So many of the places we’ve visited during the course of writing this column appear to be, as we try not to say very often, “frozen in time.” That is, the town or city achieved one summary moment, then the river of history or the tributary that washed its shores changed course or silted in. What is left for the traveler is one nearly perfect American Pompeii.

By contrast, Salem, Massachusetts, was shaped by two extraordinary epochs: its witch trials, lasting barely more than a year, and its three decades of maritime glory. In Salem’s compact center a line of red paint on the sidewalk—the 1.3-mile Heritage Walking Trail—leads the visitor past the major sights of both times. The scuffed red line sometimes stops abruptly halfway down one side of a street, then skips across to the other side, drawing you into the eaved darkness of a house where witches were questioned in 1692 and then bringing you, blinking in brilliant October sun, along a broad avenue to the waterfront.

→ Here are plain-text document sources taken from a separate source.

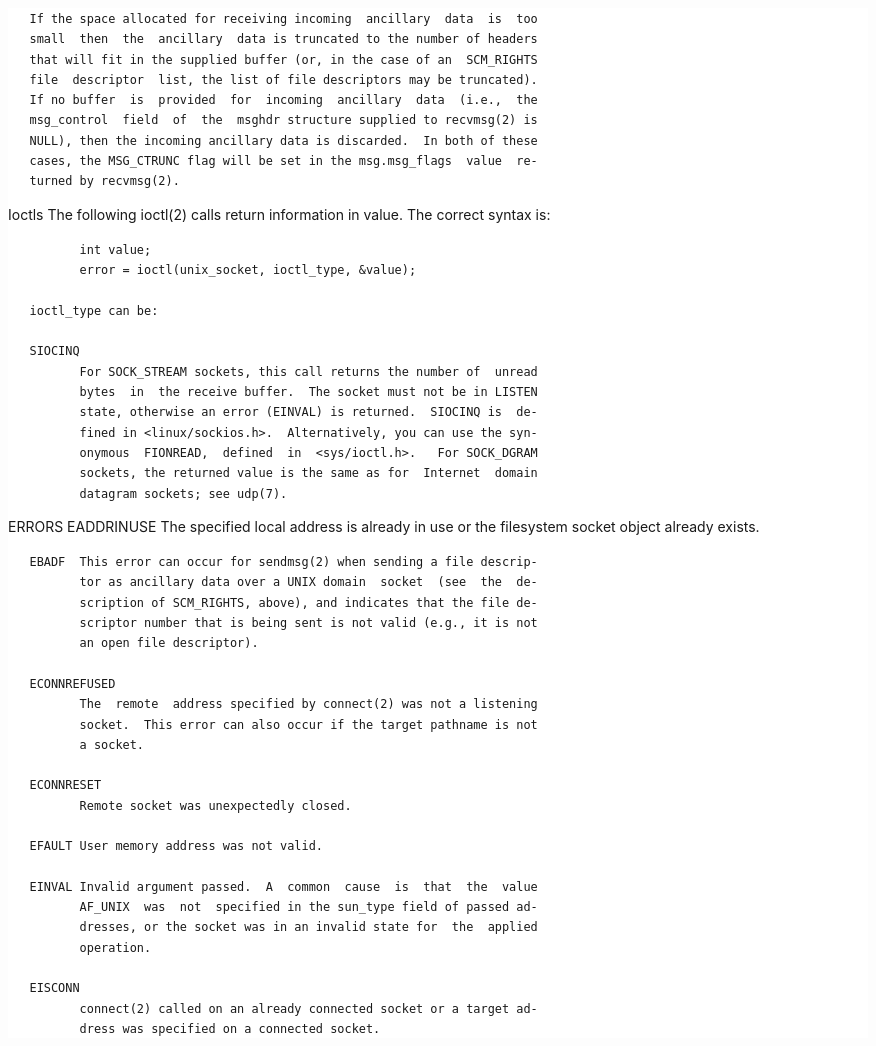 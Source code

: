        If the space allocated for receiving incoming  ancillary  data  is  too
       small  then  the  ancillary  data is truncated to the number of headers
       that will fit in the supplied buffer (or, in the case of an  SCM_RIGHTS
       file  descriptor  list, the list of file descriptors may be truncated).
       If no buffer  is  provided  for  incoming  ancillary  data  (i.e.,  the
       msg_control  field  of  the  msghdr structure supplied to recvmsg(2) is
       NULL), then the incoming ancillary data is discarded.  In both of these
       cases, the MSG_CTRUNC flag will be set in the msg.msg_flags  value  re‐
       turned by recvmsg(2).

   Ioctls
       The  following ioctl(2) calls return information in value.  The correct
       syntax is:

              int value;
              error = ioctl(unix_socket, ioctl_type, &value);

       ioctl_type can be:

       SIOCINQ
              For SOCK_STREAM sockets, this call returns the number of  unread
              bytes  in  the receive buffer.  The socket must not be in LISTEN
              state, otherwise an error (EINVAL) is returned.  SIOCINQ is  de‐
              fined in <linux/sockios.h>.  Alternatively, you can use the syn‐
              onymous  FIONREAD,  defined  in  <sys/ioctl.h>.   For SOCK_DGRAM
              sockets, the returned value is the same as for  Internet  domain
              datagram sockets; see udp(7).

ERRORS
       EADDRINUSE
              The  specified local address is already in use or the filesystem
              socket object already exists.

       EBADF  This error can occur for sendmsg(2) when sending a file descrip‐
              tor as ancillary data over a UNIX domain  socket  (see  the  de‐
              scription of SCM_RIGHTS, above), and indicates that the file de‐
              scriptor number that is being sent is not valid (e.g., it is not
              an open file descriptor).

       ECONNREFUSED
              The  remote  address specified by connect(2) was not a listening
              socket.  This error can also occur if the target pathname is not
              a socket.

       ECONNRESET
              Remote socket was unexpectedly closed.

       EFAULT User memory address was not valid.

       EINVAL Invalid argument passed.  A  common  cause  is  that  the  value
              AF_UNIX  was  not  specified in the sun_type field of passed ad‐
              dresses, or the socket was in an invalid state for  the  applied
              operation.

       EISCONN
              connect(2) called on an already connected socket or a target ad‐
              dress was specified on a connected socket.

Here, during the late 170Os, sailing ships set off in search of trade to every corner of the world, returning with silk and spices, yes, but also, as one writer put it, “new experiences, wonder and enlightenment.”

It was, of course, the fine sheltered harbor that attracted the colonists to Salem in 1626, and it was the Naumkeag Indians who helped them survive their first harsh winter there. Three years later the little community, which took its name from that of the helpful tribe, was appointed by King Charles I to be the capital of the Massachusetts Bay Colony, and the Reverend Francis Higginson, newly arrived from England, persuaded the town fathers to substitute the name Shalom, the Hebrew word for “peace.” Through pronunciation and spelling evolution this became Salem. In 1632 the capital was moved fifteen miles south to Boston, but Salem continued to flourish as its people drew their livings from the sea, from the fertile inland, and from the timber that enabled them to make an early start as skilled shipbuilders.

 

From this promising start of virtue and hard work Salem was derailed in January 1692 by the accusations against its so-called witches and the bizarre trials that culminated in twenty-four deaths. Nineteen men and women died by hanging, one by being pressed to death with stones, and four while languishing in prison. The three young girls who started it all lived in Salem Village, now a part of neighboring Danvers, but it was here in the city that the crimes were judged and the punishments carried out, and it is Salem that is forever associated with witchcraft’s legacy of shame, fascination, and unease. The epithet “witchhunt” has seemed to resonate especially in modern times, sounding from the McCarthy hearings of the 1950s down to yesterday’s headlines.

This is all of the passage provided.